German Conservatives' Immigration Card May Backfire With Voters

By Cernig

The BBC is reporting that Bush ally Angela Merkel may have problems coming, with state elections showing how nest year's federal race may be run.
German voters are voting in two state elections, in Lower Saxony and Hesse.

Opinion polls suggest Angela Merkel's party, the conservative CDU, may lose its majority in Hesse - a politically and economically important state.

The current governor of Hesse, the CDU's Roland Koch, is running for a third term in office.

Mr Koch has provoked a storm of protest with calls for tougher sentences and the deportation of what he called "young criminal foreigners."

Mr Koch is known as the "crown prince" by conservatives.

But his campaign, which has focused on crime and immigration, has recently alienated many voters.

According to the latest opinion polls, support for the ruling conservatives has dropped, paving the way for a victory by the Social Democrats (SPD).

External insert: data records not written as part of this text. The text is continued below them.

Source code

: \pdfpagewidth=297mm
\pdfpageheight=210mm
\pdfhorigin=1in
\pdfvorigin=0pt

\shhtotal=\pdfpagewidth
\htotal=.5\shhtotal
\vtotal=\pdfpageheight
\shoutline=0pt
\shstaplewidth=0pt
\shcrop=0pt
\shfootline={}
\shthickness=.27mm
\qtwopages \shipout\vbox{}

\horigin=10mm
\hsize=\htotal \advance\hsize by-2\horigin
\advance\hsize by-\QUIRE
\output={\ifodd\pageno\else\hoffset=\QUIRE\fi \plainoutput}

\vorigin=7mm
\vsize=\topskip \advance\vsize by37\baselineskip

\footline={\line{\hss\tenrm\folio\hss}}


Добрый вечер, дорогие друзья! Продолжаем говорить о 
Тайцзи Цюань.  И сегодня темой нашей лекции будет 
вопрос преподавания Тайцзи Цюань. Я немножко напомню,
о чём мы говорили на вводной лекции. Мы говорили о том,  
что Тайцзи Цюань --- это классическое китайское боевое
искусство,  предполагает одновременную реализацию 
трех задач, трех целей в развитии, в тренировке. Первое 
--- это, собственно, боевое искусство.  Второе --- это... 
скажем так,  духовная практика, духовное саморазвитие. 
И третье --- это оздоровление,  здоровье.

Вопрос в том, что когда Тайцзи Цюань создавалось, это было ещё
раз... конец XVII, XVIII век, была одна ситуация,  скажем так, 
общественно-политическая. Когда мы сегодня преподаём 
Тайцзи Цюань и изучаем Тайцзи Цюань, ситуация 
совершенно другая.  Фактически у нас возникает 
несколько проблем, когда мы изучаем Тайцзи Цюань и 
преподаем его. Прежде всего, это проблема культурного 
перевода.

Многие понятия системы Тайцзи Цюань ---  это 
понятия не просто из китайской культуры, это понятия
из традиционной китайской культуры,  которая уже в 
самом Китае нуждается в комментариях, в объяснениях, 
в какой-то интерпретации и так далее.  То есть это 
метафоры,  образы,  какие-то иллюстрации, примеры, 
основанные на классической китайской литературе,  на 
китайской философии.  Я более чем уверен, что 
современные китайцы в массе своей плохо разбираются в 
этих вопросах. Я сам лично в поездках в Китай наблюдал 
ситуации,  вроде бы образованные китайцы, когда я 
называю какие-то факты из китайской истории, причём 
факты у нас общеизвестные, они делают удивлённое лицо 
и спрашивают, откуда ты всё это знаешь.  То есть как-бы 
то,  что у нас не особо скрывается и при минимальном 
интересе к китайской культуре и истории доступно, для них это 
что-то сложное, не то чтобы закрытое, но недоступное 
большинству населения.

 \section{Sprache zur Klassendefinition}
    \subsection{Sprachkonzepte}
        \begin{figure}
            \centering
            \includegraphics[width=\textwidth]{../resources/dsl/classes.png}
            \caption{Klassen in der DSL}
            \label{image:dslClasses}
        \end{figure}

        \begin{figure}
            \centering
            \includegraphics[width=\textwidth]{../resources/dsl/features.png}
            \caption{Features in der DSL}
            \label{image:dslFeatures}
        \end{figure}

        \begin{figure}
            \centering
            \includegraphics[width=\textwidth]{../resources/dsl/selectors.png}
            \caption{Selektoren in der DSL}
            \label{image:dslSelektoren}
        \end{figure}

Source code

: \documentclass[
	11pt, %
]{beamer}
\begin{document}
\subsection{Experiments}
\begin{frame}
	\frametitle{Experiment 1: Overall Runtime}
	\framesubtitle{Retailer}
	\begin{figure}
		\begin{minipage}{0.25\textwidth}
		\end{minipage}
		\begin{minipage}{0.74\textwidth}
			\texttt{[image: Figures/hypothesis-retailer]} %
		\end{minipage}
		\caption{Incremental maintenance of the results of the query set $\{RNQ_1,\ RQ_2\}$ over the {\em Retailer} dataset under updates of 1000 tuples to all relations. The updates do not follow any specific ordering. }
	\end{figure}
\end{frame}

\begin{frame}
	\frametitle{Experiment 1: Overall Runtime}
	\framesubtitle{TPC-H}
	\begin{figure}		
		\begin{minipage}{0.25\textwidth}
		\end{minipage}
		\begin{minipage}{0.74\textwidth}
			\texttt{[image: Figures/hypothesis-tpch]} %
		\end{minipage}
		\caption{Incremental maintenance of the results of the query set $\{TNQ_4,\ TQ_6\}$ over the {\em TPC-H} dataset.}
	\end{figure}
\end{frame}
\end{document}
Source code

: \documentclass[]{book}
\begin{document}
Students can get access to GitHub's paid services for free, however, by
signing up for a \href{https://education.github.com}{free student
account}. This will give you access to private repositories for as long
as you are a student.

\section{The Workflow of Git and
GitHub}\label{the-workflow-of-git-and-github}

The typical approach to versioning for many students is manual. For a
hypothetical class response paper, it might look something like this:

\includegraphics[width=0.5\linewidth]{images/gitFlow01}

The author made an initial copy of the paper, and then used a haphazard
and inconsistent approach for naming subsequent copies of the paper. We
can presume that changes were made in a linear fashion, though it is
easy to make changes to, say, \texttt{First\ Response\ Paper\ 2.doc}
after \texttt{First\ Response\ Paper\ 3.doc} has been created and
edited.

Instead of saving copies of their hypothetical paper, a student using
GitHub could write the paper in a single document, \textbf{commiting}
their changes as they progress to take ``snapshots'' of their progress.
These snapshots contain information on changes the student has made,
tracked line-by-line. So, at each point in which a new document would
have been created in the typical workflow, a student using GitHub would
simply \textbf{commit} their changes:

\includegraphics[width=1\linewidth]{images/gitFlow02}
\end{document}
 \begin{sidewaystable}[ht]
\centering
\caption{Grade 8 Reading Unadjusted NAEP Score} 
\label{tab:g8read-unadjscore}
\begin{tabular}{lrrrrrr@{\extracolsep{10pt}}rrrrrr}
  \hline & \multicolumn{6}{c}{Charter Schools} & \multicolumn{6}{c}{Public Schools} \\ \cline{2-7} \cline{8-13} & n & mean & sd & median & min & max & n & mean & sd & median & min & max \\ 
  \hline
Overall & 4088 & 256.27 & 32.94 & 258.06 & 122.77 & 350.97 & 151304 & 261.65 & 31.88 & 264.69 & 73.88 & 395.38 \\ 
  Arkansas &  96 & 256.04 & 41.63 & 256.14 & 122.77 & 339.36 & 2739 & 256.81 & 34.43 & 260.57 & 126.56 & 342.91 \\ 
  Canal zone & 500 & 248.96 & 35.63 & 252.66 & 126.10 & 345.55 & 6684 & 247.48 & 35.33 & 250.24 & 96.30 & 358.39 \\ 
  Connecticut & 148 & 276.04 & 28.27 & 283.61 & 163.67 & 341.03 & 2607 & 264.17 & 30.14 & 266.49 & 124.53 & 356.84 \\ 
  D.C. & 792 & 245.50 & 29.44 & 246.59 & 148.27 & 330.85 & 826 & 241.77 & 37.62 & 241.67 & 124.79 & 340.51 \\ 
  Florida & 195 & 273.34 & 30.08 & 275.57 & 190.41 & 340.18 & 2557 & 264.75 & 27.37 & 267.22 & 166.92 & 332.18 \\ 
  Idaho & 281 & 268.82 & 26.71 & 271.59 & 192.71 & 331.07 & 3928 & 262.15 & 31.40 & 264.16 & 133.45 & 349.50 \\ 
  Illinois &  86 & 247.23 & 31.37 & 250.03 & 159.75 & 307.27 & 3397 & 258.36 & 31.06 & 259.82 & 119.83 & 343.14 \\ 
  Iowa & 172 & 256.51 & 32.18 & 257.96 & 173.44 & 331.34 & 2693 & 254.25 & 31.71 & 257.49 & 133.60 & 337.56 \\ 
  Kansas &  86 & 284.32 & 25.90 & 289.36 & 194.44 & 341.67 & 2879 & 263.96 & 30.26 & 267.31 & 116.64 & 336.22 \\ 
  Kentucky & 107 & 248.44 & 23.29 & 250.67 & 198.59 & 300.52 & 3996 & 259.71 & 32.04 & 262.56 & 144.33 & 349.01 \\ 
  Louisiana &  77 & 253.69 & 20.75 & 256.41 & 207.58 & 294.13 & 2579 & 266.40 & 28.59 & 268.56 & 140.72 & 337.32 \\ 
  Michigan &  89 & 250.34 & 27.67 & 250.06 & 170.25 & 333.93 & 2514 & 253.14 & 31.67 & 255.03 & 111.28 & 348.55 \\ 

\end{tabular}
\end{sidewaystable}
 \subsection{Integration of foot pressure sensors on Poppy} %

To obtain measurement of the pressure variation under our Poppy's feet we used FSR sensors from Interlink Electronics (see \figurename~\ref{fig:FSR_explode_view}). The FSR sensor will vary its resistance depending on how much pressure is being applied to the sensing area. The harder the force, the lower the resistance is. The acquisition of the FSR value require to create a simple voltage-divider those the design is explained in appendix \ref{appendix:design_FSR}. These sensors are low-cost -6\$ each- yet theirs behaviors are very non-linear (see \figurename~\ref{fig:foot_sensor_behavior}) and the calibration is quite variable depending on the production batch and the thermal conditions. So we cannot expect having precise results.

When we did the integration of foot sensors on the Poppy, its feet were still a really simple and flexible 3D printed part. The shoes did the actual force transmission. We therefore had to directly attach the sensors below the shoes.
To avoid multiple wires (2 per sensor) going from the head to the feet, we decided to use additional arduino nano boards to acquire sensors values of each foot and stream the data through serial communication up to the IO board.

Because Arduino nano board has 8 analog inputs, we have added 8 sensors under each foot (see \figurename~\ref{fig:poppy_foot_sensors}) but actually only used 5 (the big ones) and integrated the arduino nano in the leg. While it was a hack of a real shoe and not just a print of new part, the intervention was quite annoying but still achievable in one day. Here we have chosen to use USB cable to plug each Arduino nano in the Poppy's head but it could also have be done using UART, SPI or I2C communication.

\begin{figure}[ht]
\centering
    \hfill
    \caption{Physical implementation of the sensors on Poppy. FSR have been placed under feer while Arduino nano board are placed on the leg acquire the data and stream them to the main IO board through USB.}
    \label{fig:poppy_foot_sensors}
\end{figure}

Professor Hajo Funke, a political scientist, says the conservatives' anti-foreigner campaign may have backfired.

"If Roland Koch wins, it will have effects not only for this election, but for the next state elections and the next federal elections," he told the BBC.

"Because then you will have a different CDU, with more foreign hatred, with more national conservative elements - in the party, and in the strategy."
Parallels with the US are obvious, where hardline conservatives are absolutely determined that the Democratic nomination contest be framed as race-based and that the coming presidential fight be framed as who will best keep the brown people from America's door.

Let's all remember one thing that's been proven time and again over decades. It doesn't matter what party sign they hang around their neck - if they're banging on about race wars and fear of foreigners, they're conservatives.